Look at the budget again. It shows 1 person working 2 jobs that can barely support themselves. Even if it is low wage, a person working 2 jobs should be able to support at least themselves at a decent, comfortable level.

 

The cable thing included phone, which is necessary for employers to contact you if you want to improve your job status. There are cheaper cable packages, but everyone needs some form of entertainment and it usually costs money. So if you don't have cable then you are just going to spend that money on other forms of entertainment. But hey, at least the extra savings means they could then afford to heat and cool their living space on that budget.

 

I think it's time society started changing its view on the value of low wage jobs. Most of them require labor and/or putting up with a lot of BS from customers and management that treat you like crap because your job is low wage. As I pointed out earlier in this thread, a lot of office jobs where a person does make a decent living, the tasks are not challenging and don't require a lot more out of a person than a McDonald's shift does and those companies don't post near the profits that McDonald's does. 

 

I also think that people's views on minimum wage is antiquated. Many think $10/hr is too much "just to flip burgers" but ignore the rising costs all around them. We are in an age now where minimum wage does need to be higher than $7.25, and the 2 income budget that 1 person can't really live off of is proof.
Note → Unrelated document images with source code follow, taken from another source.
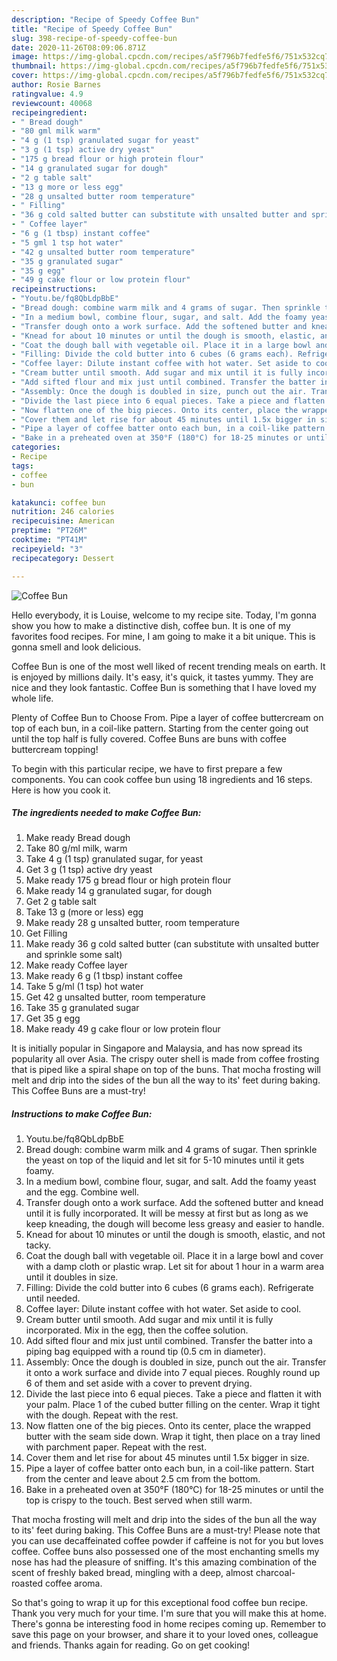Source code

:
 ```yaml
---
description: "Recipe of Speedy Coffee Bun"
title: "Recipe of Speedy Coffee Bun"
slug: 398-recipe-of-speedy-coffee-bun
date: 2020-11-26T08:09:06.871Z
image: https://img-global.cpcdn.com/recipes/a5f796b7fedfe5f6/751x532cq70/coffee-bun-recipe-main-photo.jpg
thumbnail: https://img-global.cpcdn.com/recipes/a5f796b7fedfe5f6/751x532cq70/coffee-bun-recipe-main-photo.jpg
cover: https://img-global.cpcdn.com/recipes/a5f796b7fedfe5f6/751x532cq70/coffee-bun-recipe-main-photo.jpg
author: Rosie Barnes
ratingvalue: 4.9
reviewcount: 40068
recipeingredient:
- " Bread dough"
- "80 gml milk warm"
- "4 g (1 tsp) granulated sugar for yeast"
- "3 g (1 tsp) active dry yeast"
- "175 g bread flour or high protein flour"
- "14 g granulated sugar for dough"
- "2 g table salt"
- "13 g more or less egg"
- "28 g unsalted butter room temperature"
- " Filling"
- "36 g cold salted butter can substitute with unsalted butter and sprinkle some salt"
- " Coffee layer"
- "6 g (1 tbsp) instant coffee"
- "5 gml 1 tsp hot water"
- "42 g unsalted butter room temperature"
- "35 g granulated sugar"
- "35 g egg"
- "49 g cake flour or low protein flour"
recipeinstructions:
- "Youtu.be/fq8QbLdpBbE"
- "Bread dough: combine warm milk and 4 grams of sugar. Then sprinkle the yeast on top of the liquid and let sit for 5-10 minutes until it gets foamy."
- "In a medium bowl, combine flour, sugar, and salt. Add the foamy yeast and the egg. Combine well."
- "Transfer dough onto a work surface. Add the softened butter and knead until it is fully incorporated. It will be messy at first but as long as we keep kneading, the dough will become less greasy and easier to handle."
- "Knead for about 10 minutes or until the dough is smooth, elastic, and not tacky."
- "Coat the dough ball with vegetable oil. Place it in a large bowl and cover with a damp cloth or plastic wrap. Let sit for about 1 hour in a warm area until it doubles in size."
- "Filling: Divide the cold butter into 6 cubes (6 grams each). Refrigerate until needed."
- "Coffee layer: Dilute instant coffee with hot water. Set aside to cool."
- "Cream butter until smooth. Add sugar and mix until it is fully incorporated. Mix in the egg, then the coffee solution."
- "Add sifted flour and mix just until combined. Transfer the batter into a piping bag equipped with a round tip (0.5 cm in diameter)."
- "Assembly: Once the dough is doubled in size, punch out the air. Transfer it onto a work surface and divide into 7 equal pieces. Roughly round up 6 of them and set aside with a cover to prevent drying."
- "Divide the last piece into 6 equal pieces. Take a piece and flatten it with your palm. Place 1 of the cubed butter filling on the center. Wrap it tight with the dough. Repeat with the rest."
- "Now flatten one of the big pieces. Onto its center, place the wrapped butter with the seam side down. Wrap it tight, then place on a tray lined with parchment paper. Repeat with the rest."
- "Cover them and let rise for about 45 minutes until 1.5x bigger in size."
- "Pipe a layer of coffee batter onto each bun, in a coil-like pattern. Start from the center and leave about 2.5 cm from the bottom."
- "Bake in a preheated oven at 350°F (180°C) for 18-25 minutes or until the top is crispy to the touch. Best served when still warm."
categories:
- Recipe
tags:
- coffee
- bun

katakunci: coffee bun 
nutrition: 246 calories
recipecuisine: American
preptime: "PT26M"
cooktime: "PT41M"
recipeyield: "3"
recipecategory: Dessert

---
```



![Coffee Bun](https://img-global.cpcdn.com/recipes/a5f796b7fedfe5f6/751x532cq70/coffee-bun-recipe-main-photo.jpg)

Hello everybody, it is Louise, welcome to my recipe site. Today, I'm gonna show you how to make a distinctive dish, coffee bun. It is one of my favorites food recipes. For mine, I am going to make it a bit unique. This is gonna smell and look delicious.

Coffee Bun is one of the most well liked of recent trending meals on earth. It is enjoyed by millions daily. It's easy, it's quick, it tastes yummy. They are nice and they look fantastic. Coffee Bun is something that I have loved my whole life.

Plenty of Coffee Bun to Choose From. Pipe a layer of coffee buttercream on top of each bun, in a coil-like pattern. Starting from the center going out until the top half is fully covered. Coffee Buns are buns with coffee buttercream topping!


To begin with this particular recipe, we have to first prepare a few components. You can cook coffee bun using 18 ingredients and 16 steps. Here is how you cook it.

<!--inarticleads1-->

##### The ingredients needed to make Coffee Bun:

1. Make ready  Bread dough
1. Take 80 g/ml milk, warm
1. Take 4 g (1 tsp) granulated sugar, for yeast
1. Get 3 g (1 tsp) active dry yeast
1. Make ready 175 g bread flour or high protein flour
1. Make ready 14 g granulated sugar, for dough
1. Get 2 g table salt
1. Take 13 g (more or less) egg
1. Make ready 28 g unsalted butter, room temperature
1. Get  Filling
1. Make ready 36 g cold salted butter (can substitute with unsalted butter and sprinkle some salt)
1. Make ready  Coffee layer
1. Make ready 6 g (1 tbsp) instant coffee
1. Take 5 g/ml (1 tsp) hot water
1. Get 42 g unsalted butter, room temperature
1. Take 35 g granulated sugar
1. Get 35 g egg
1. Make ready 49 g cake flour or low protein flour


It is initially popular in Singapore and Malaysia, and has now spread its popularity all over Asia. The crispy outer shell is made from coffee frosting that is piped like a spiral shape on top of the buns. That mocha frosting will melt and drip into the sides of the bun all the way to its&#39; feet during baking. This Coffee Buns are a must-try! 

<!--inarticleads2-->

##### Instructions to make Coffee Bun:

1. Youtu.be/fq8QbLdpBbE
1. Bread dough: combine warm milk and 4 grams of sugar. Then sprinkle the yeast on top of the liquid and let sit for 5-10 minutes until it gets foamy.
1. In a medium bowl, combine flour, sugar, and salt. Add the foamy yeast and the egg. Combine well.
1. Transfer dough onto a work surface. Add the softened butter and knead until it is fully incorporated. It will be messy at first but as long as we keep kneading, the dough will become less greasy and easier to handle.
1. Knead for about 10 minutes or until the dough is smooth, elastic, and not tacky.
1. Coat the dough ball with vegetable oil. Place it in a large bowl and cover with a damp cloth or plastic wrap. Let sit for about 1 hour in a warm area until it doubles in size.
1. Filling: Divide the cold butter into 6 cubes (6 grams each). Refrigerate until needed.
1. Coffee layer: Dilute instant coffee with hot water. Set aside to cool.
1. Cream butter until smooth. Add sugar and mix until it is fully incorporated. Mix in the egg, then the coffee solution.
1. Add sifted flour and mix just until combined. Transfer the batter into a piping bag equipped with a round tip (0.5 cm in diameter).
1. Assembly: Once the dough is doubled in size, punch out the air. Transfer it onto a work surface and divide into 7 equal pieces. Roughly round up 6 of them and set aside with a cover to prevent drying.
1. Divide the last piece into 6 equal pieces. Take a piece and flatten it with your palm. Place 1 of the cubed butter filling on the center. Wrap it tight with the dough. Repeat with the rest.
1. Now flatten one of the big pieces. Onto its center, place the wrapped butter with the seam side down. Wrap it tight, then place on a tray lined with parchment paper. Repeat with the rest.
1. Cover them and let rise for about 45 minutes until 1.5x bigger in size.
1. Pipe a layer of coffee batter onto each bun, in a coil-like pattern. Start from the center and leave about 2.5 cm from the bottom.
1. Bake in a preheated oven at 350°F (180°C) for 18-25 minutes or until the top is crispy to the touch. Best served when still warm.


That mocha frosting will melt and drip into the sides of the bun all the way to its&#39; feet during baking. This Coffee Buns are a must-try! Please note that you can use decaffeinated coffee powder if caffeine is not for you but loves coffee. Coffee buns also possessed one of the most enchanting smells my nose has had the pleasure of sniffing. It&#39;s this amazing combination of the scent of freshly baked bread, mingling with a deep, almost charcoal-roasted coffee aroma. 

So that's going to wrap it up for this exceptional food coffee bun recipe. Thank you very much for your time. I'm sure that you will make this at home. There's gonna be interesting food in home recipes coming up. Remember to save this page on your browser, and share it to your loved ones, colleague and friends. Thanks again for reading. Go on get cooking!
Even a small increase up to $10 would be enough. The top keeps increasing, so there's no reason the bottom shouldn't rise as well. 

 

Nice post.

 

I don't have any issue with raising minimum wage if it's deemed unfair. I do have a bit of an issue with the assumption that any human deserves to afford current luxuries (well, they have to do SOMETHING at night) just because they are ambitious enough to work. Maybe these jobs are undervalued and could demand a few more dollars per hour. But I don't think that fixes too much.

 

Also, if there are all of these office jobs that are not nearly as challenging as a minimum wage job, then they should be considered an option for the people working minimum wage jobs. If you are telling me that someone making minimum wage right now could meet all the requirements and perform all the duties of a salaried staff worker at an office, then by all means they should apply.